Publication Date


Date of Final Oral Examination (Defense)


Type of Culminating Activity


Degree Title

Master of Arts in History



Major Advisor

Joanne Klein, Ph.D.


Lynn Lubamersky, Ph.D.


Lisa McClain, Ph.D.


The Elberfeld System is synonymous with the development of the welfare state in the German Empire. Historians underscore the Elberfeld System’s “Germanness” because of its adoption by numerous nineteenth-century Prussian industrial cities. Their interpretation is useful for understanding the development of the welfare state in the German Empire, but fails to appreciate the Elberfeld System within its own context. This thesis explores the social and economic reasons that the Elberfeld System succeeded when and where it did. Elberfeld was one of the earliest industrialized centers in continental Europe in the first half of the nineteenth century. Industrialization created class stratification between workers, employers, and leading industrialists. Elberfeld itself was unusual in the largely Catholic Rhineland because of its conservative Protestant citizenry. All of these factors contributed to the structure, adoption, and realization of the Elberfeld System in 1853. The Elberfeld System’s success was a reaction to revolts in 1848-1849, as well as result of economic prosperity in the 1850s. This thesis explores the development of poor relief in Elberfeld during the first half of the nineteenth century. It navigates how Protestant and Enlightenment ideals shaped the foundation of the Elberfeld System into a distinctive form of outdoor poor relief. It highlights how changing economic situations in the first half of the nineteenth century forced Elberfeld’s municipal government to continually reassess its understanding of poor relief.
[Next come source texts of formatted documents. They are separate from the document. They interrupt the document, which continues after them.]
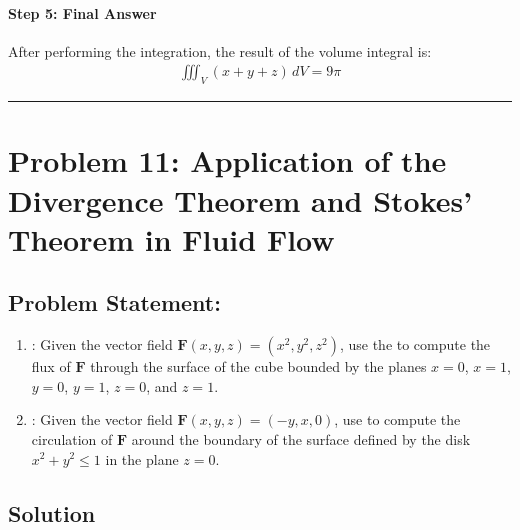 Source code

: \documentclass[letterpaper,10pt,english]{jupyterBook}
\begin{document}
\paragraph{Step 5: Final Answer}
\label{\detokenize{prerequisites:step-5-final-answer}}
\sphinxAtStartPar
After performing the integration, the result of the volume integral is:
\begin{equation*}
\begin{split}
\iiint_V (x + y + z) \, dV = 9\pi
\end{split}
\end{equation*}

\bigskip\hrule\bigskip



\section{Problem 11: Application of the Divergence Theorem and Stokes’ Theorem in Fluid Flow}
\label{\detokenize{prerequisites:problem-11-application-of-the-divergence-theorem-and-stokes-theorem-in-fluid-flow}}

\subsection{Problem Statement:}
\label{\detokenize{prerequisites:id13}}\begin{enumerate}
%
\item {} 
\sphinxAtStartPar
{}: Given the vector field \( \mathbf{F}(x, y, z) = (x^2, y^2, z^2) \), use the  to compute the flux of \( \mathbf{F} \) through the surface of the cube bounded by the planes \( x = 0 \), \( x = 1 \), \( y = 0 \), \( y = 1 \), \( z = 0 \), and \( z = 1 \).

\item {} 
\sphinxAtStartPar
{}: Given the vector field \( \mathbf{F}(x, y, z) = (-y, x, 0) \), use  to compute the circulation of \( \mathbf{F} \) around the boundary of the surface defined by the disk \( x^2 + y^2 \leq 1 \) in the plane \( z = 0 \).

\end{enumerate}


\subsection{Solution}
\label{\detokenize{prerequisites:id14}}
\end{document}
Through archival research, this thesis places the Elberfeld System within the context of its own time and place. These archival sources include poor relief management statements, sermons by Elberfeld’s Protestant ministers, and accounts of working class individuals.

By accentuating the regional and contextual significance of the Elberfeld System, historians can better understand why it was so highly revered in nineteenth-century Prussia and by the later German Empire.